DIRECTIONS FOR THIS TASK =
When the string "understanding" occurs in a line of the records, show that line.

(RECORDS SHOWN)

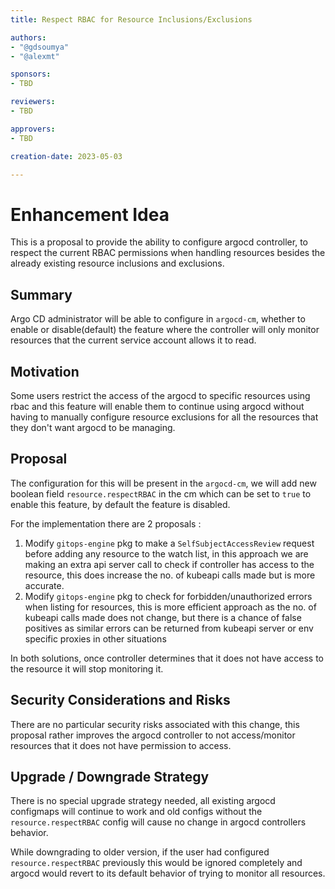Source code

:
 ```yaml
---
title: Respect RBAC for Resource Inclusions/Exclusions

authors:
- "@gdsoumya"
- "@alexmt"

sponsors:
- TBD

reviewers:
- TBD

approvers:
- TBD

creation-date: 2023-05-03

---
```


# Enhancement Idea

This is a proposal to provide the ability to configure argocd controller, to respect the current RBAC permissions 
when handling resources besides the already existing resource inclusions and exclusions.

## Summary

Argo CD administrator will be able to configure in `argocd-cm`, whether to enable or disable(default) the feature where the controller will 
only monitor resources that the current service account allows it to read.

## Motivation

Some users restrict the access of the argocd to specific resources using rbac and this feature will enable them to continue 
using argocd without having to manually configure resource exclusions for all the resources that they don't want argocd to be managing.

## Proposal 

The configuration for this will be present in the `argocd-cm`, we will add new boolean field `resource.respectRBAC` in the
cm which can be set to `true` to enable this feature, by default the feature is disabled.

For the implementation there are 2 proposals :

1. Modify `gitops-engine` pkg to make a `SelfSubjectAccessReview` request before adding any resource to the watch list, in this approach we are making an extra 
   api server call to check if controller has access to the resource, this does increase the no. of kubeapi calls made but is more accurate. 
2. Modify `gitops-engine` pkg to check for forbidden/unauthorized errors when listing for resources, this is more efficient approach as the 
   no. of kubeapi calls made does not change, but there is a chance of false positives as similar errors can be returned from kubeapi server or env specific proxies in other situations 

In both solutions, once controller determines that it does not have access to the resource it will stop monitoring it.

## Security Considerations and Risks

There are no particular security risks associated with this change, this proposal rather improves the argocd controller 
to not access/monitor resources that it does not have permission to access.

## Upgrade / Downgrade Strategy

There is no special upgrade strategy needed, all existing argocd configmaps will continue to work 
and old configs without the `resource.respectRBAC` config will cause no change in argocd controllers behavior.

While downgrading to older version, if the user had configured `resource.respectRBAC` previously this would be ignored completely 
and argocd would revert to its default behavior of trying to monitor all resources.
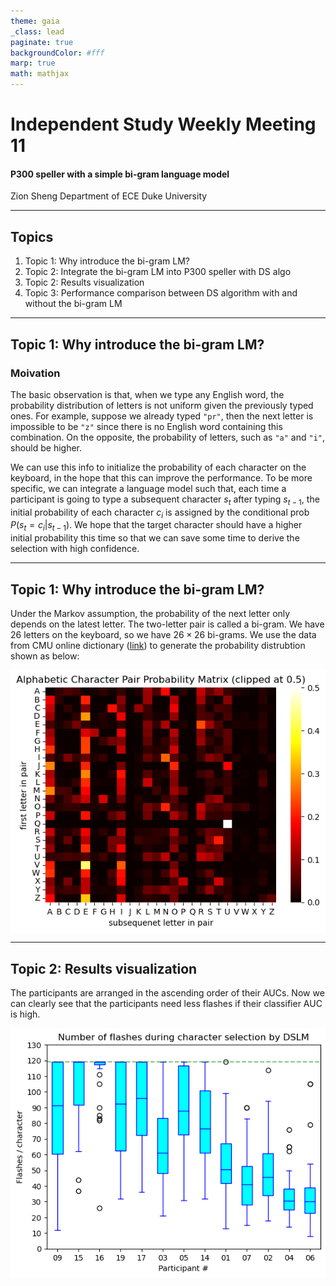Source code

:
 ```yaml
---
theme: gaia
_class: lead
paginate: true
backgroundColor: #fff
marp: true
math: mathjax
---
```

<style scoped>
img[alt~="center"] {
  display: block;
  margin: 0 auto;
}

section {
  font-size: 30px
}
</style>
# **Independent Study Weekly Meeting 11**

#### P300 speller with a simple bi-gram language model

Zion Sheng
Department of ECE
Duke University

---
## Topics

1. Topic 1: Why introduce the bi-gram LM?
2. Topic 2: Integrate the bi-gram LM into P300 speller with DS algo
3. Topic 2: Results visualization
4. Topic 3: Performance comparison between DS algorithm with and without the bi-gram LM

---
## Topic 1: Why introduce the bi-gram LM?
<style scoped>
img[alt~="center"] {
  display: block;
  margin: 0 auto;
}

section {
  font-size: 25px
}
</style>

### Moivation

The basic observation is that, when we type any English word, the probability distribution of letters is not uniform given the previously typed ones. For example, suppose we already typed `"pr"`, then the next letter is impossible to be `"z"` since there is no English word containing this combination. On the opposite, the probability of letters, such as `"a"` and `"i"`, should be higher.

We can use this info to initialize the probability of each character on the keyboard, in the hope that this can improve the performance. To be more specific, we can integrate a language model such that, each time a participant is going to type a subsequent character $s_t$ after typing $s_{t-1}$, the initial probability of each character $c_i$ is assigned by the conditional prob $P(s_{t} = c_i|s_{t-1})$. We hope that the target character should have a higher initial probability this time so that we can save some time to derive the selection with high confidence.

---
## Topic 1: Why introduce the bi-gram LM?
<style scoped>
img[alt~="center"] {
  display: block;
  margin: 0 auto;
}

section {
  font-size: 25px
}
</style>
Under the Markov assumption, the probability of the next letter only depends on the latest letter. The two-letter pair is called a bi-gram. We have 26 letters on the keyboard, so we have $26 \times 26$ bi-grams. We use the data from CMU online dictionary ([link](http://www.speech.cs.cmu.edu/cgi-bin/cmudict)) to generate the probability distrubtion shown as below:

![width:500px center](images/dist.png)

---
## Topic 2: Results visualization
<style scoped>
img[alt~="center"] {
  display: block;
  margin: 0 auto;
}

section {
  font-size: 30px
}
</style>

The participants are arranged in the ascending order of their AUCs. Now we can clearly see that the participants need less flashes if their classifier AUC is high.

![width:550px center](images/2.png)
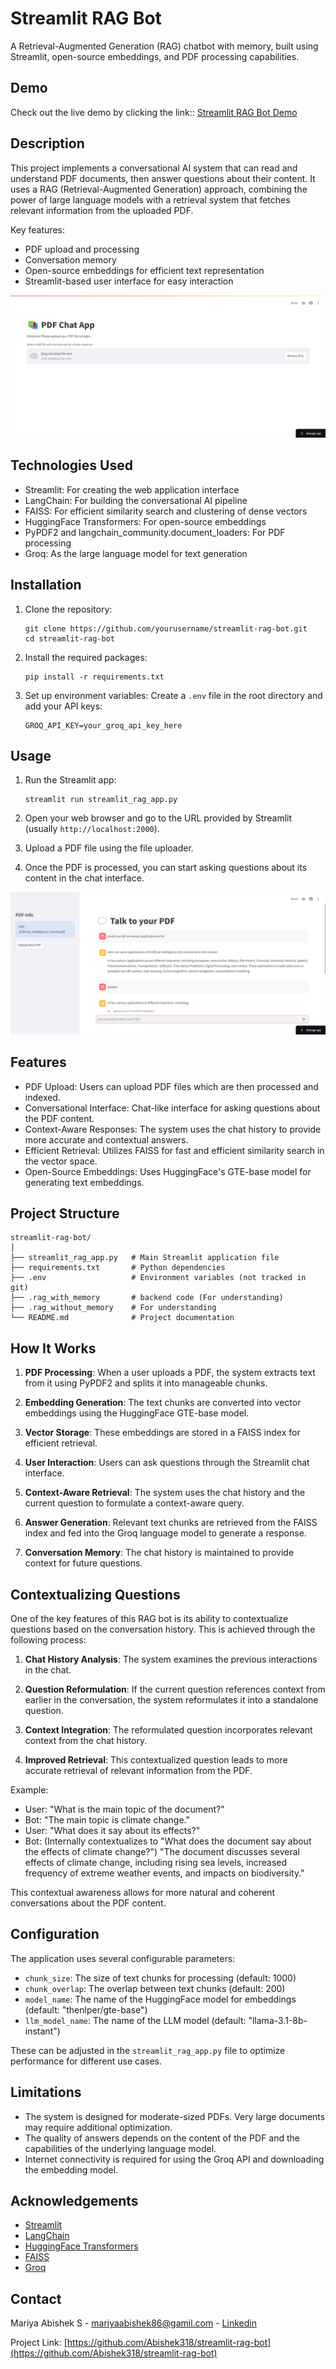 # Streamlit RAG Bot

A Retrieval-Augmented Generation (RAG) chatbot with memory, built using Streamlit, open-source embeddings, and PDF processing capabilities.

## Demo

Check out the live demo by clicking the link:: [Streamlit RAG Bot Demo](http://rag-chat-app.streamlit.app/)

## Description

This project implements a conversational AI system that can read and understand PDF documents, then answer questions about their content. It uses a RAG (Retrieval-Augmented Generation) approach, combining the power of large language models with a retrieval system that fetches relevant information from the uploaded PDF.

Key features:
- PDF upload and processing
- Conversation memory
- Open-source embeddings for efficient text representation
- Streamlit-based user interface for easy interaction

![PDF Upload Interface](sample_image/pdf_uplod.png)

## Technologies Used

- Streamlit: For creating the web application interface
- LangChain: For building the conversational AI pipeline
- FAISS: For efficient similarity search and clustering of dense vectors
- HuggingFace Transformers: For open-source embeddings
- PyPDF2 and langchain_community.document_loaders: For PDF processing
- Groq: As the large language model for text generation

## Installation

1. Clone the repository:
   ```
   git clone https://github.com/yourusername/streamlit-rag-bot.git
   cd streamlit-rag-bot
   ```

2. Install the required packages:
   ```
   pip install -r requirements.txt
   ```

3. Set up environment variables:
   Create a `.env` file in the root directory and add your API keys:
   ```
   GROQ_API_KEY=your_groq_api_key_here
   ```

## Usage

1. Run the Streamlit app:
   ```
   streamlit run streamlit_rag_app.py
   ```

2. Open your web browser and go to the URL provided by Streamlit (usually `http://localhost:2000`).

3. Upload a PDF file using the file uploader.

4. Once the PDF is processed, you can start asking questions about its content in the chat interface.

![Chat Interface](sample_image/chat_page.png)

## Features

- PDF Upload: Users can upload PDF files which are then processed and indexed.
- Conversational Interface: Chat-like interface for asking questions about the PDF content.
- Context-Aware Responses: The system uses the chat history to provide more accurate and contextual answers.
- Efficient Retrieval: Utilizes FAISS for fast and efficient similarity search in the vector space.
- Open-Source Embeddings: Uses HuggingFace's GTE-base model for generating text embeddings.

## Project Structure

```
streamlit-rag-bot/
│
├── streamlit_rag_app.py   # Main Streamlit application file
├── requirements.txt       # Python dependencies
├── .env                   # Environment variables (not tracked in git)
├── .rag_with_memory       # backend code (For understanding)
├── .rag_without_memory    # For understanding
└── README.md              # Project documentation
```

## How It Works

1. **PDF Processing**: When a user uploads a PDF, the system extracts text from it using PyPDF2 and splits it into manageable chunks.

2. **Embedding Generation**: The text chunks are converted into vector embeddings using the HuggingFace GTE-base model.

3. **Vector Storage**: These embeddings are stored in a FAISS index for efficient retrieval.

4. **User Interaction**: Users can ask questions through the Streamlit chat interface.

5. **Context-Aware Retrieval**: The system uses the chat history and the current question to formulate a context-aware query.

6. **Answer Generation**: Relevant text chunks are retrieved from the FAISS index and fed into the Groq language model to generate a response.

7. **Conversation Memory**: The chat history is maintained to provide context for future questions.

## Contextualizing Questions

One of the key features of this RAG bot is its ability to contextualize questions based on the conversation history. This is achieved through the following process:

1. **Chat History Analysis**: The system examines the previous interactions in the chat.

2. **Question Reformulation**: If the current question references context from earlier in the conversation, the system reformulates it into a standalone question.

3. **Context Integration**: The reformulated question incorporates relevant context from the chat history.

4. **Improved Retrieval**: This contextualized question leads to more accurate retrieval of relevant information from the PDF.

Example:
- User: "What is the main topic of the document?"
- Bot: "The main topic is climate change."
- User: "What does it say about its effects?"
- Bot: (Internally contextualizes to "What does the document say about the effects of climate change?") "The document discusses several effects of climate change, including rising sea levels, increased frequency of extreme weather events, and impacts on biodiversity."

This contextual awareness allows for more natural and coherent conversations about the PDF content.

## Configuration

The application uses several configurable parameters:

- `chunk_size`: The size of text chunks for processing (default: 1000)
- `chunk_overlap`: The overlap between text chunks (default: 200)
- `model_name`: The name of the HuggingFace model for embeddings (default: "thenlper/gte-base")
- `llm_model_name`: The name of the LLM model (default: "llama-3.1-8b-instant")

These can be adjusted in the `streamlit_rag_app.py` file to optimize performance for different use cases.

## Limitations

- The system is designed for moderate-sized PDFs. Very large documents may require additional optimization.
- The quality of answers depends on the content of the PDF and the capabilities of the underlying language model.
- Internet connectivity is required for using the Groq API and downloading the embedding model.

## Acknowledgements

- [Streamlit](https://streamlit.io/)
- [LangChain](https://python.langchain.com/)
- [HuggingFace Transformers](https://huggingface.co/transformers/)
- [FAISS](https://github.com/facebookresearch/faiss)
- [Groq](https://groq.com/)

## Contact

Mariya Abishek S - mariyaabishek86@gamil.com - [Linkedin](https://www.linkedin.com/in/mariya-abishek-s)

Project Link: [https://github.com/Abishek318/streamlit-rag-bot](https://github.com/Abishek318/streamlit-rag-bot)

(End RECORDS SHOWN)

REPLY TO THE TASK =
├── .rag_with_memory       # backend code (For understanding)
├── .rag_without_memory    # For understanding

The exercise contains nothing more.